IT visionary and innovator laid foundations of software development at Unisys predecessor companies
Unisys Corporation today proudly salutes the late Rear Adm. Grace Hopper (1906-1992), whom President Barack Obama honored as a posthumous recipient of the Presidential Medal of Freedom in a White House ceremony on November 22. In India, Hopper is remembered as an iconic women leader who has inspired generations of women technologists to take up research and pursue professions in technology.
The medal is “the Nation’s highest civilian honor, presented to individuals who have made especially meritorious contributions to the security or national interests of the United States, to world peace, or to cultural or other significant public or private endeavors.”
“Grace Hopper richly deserves this recognition for the role she played in ushering in the digital era,” said Unisys President and CEO Peter Altabef. “Through her work at Unisys predecessor Sperry Corporation and earlier constituent companies, as well as in her long active and reserve service in the U.S. Navy, Adm.

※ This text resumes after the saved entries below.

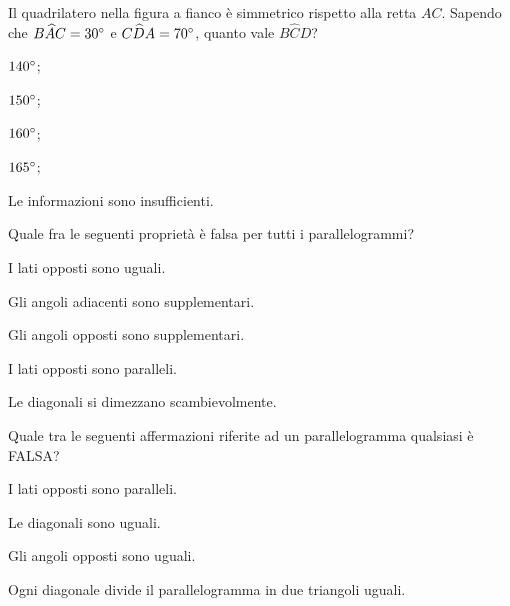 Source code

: \noindent\begin{minipage}{0.6\textwidth}\parindent15pt
\begin{esercizio}
\label{ese:4.60}
Il quadrilatero nella figura a fianco è simmetrico rispetto alla retta $AC$.
Sapendo che $B\widehat{A}C = 30{}^{\circ}$ e $C\widehat{D}A = 70{}^{\circ}$, quanto vale $B\widehat{C}D$?
\begin{enumeratea}
\item $140{}^{\circ}$;
\item $150{}^{\circ}$;
\item $160{}^{\circ}$;
\item $165{}^{\circ}$;
\item Le informazioni sono insufficienti.
\end{enumeratea}
\end{esercizio}
\end{minipage}\hfil
\begin{minipage}{0.4\textwidth}
	\centering
\end{minipage}

\begin{esercizio}
\label{ese:4.61}
Quale fra le seguenti proprietà è falsa per tutti i parallelogrammi?
\begin{enumeratea}
\item I lati opposti sono uguali.
\item Gli angoli adiacenti sono supplementari.
\item Gli angoli opposti sono supplementari.
\item I lati opposti sono paralleli.
\item Le diagonali si dimezzano scambievolmente.
\end{enumeratea}
\end{esercizio}

\begin{esercizio}
\label{ese:4.62}
Quale tra le seguenti affermazioni riferite ad un parallelogramma qualsiasi è FALSA?
\begin{enumeratea}
\item I lati opposti sono paralleli.
\item Le diagonali sono uguali.
\item Gli angoli opposti sono uguali.
\item Ogni diagonale divide il parallelogramma in due triangoli uguali.
\end{enumeratea}
\end{esercizio}

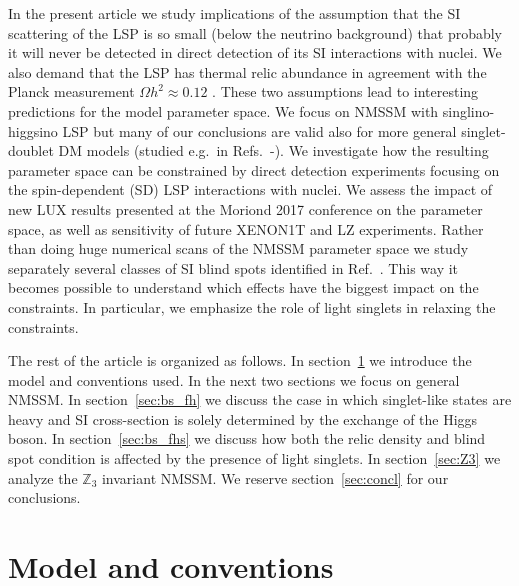 \documentclass[12pt,twoside]{article}
\begin{document}
In the present article we study implications of the assumption that the 
SI scattering of the LSP is so small (below the neutrino background) 
that probably it will never be detected in direct detection of its SI 
interactions with nuclei. We also demand that the LSP has thermal relic 
abundance in agreement with the Planck measurement
$\Omega h^2\approx0.12$ \cite{Planck}. These two assumptions lead to 
interesting predictions for the model parameter space. We focus on NMSSM with
singlino-higgsino LSP but many of our conclusions are valid also for more 
general singlet-doublet DM models (studied e.g.~in
Refs.~\cite{Cohen:2011ec}-\cite{Banerjee:2016hsk}). We investigate how the resulting parameter space can be constrained by direct detection
experiments focusing on the spin-dependent (SD) LSP interactions with nuclei. We assess the impact of new LUX results presented at the Moriond
2017 conference \cite{LUX_SD_n} on the parameter space, as well as sensitivity of future XENON1T and LZ experiments. Rather than doing huge
numerical scans of the NMSSM parameter space we study separately several classes of SI blind spots identified in Ref.~\cite{BS_NMSSM}. This way it
becomes possible to understand which effects have the biggest impact on the constraints. In particular, we emphasize the role of light singlets in
relaxing the constraints.


The rest of the article is organized as follows. In section~\ref{sec:model} we introduce the model and conventions used. In the next two sections we
focus on general NMSSM.  In section~\ref{sec:bs_fh} we discuss the case in which singlet-like states are heavy and SI cross-section is solely
determined by the exchange of the Higgs boson. In section~\ref{sec:bs_fhs} we discuss how both the relic density and blind spot condition is affected
by the presence of light singlets. In section~\ref{sec:Z3} we analyze the 
$\mathbb{Z}_3$ invariant NMSSM. We reserve section~\ref{sec:concl} for our
conclusions. 






\section{Model and conventions}
\label{sec:model}
\end{document}
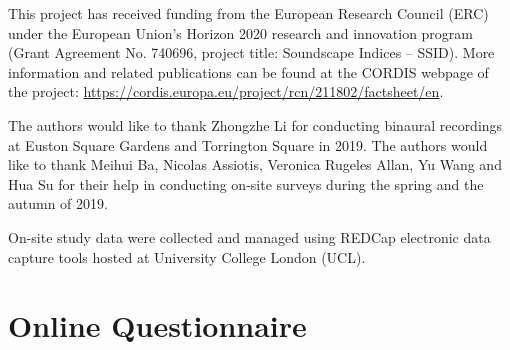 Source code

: \begin{acknowledgments}
This project has received funding from the European Research Council (ERC) under the European Union’s Horizon 2020 research and innovation program (Grant Agreement No. 740696, project title: Soundscape Indices – SSID). More information and related publications can be found at the CORDIS webpage of the project: \url{https://cordis.europa.eu/project/rcn/211802/factsheet/en}.

The authors would like to thank Zhongzhe Li for conducting binaural recordings at Euston Square Gardens and Torrington Square in 2019. The authors would like to thank Meihui Ba, Nicolas Assiotis, Veronica Rugeles Allan, Yu Wang and Hua Su for their help in conducting on-site surveys during the spring and the autumn of 2019.

On-site study data were collected and managed using REDCap electronic data capture tools hosted at University College London (UCL).

\end{acknowledgments}


\appendix
\section{Online Questionnaire}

Hopper was consistently at the forefront of innovation in applied IT. She embodies a vision and spirit that inspire and inform our work at Unisys every day.”
Hopper and her team wrote some of the earliest programs for UNIVAC, the first high-speed digital computer. (UNIVAC was developed by a predecessor of Sperry Corporation, which merged with Burroughs Corporation in 1986 to create Unisys.) In doing so, she pioneered the use of sharable code libraries, making it easier and faster for software developers to collaborate, and drove development of the first compilers, making the task of programming computers much simpler.
Hopper also led international efforts to standardize programming languages and compilers in order to reduce the time it takes software developers to create and bring solutions to market.
“Grace Hopper was a true visionary,” said Tarek El-Sadany, Senior Vice President, Technology and Chief Technology Officer for Unisys. “She continually sought to make computers easier to use for programmers and end users alike, anticipating and driving the ubiquitous use of information technology that is the hallmark of today’s digital age.”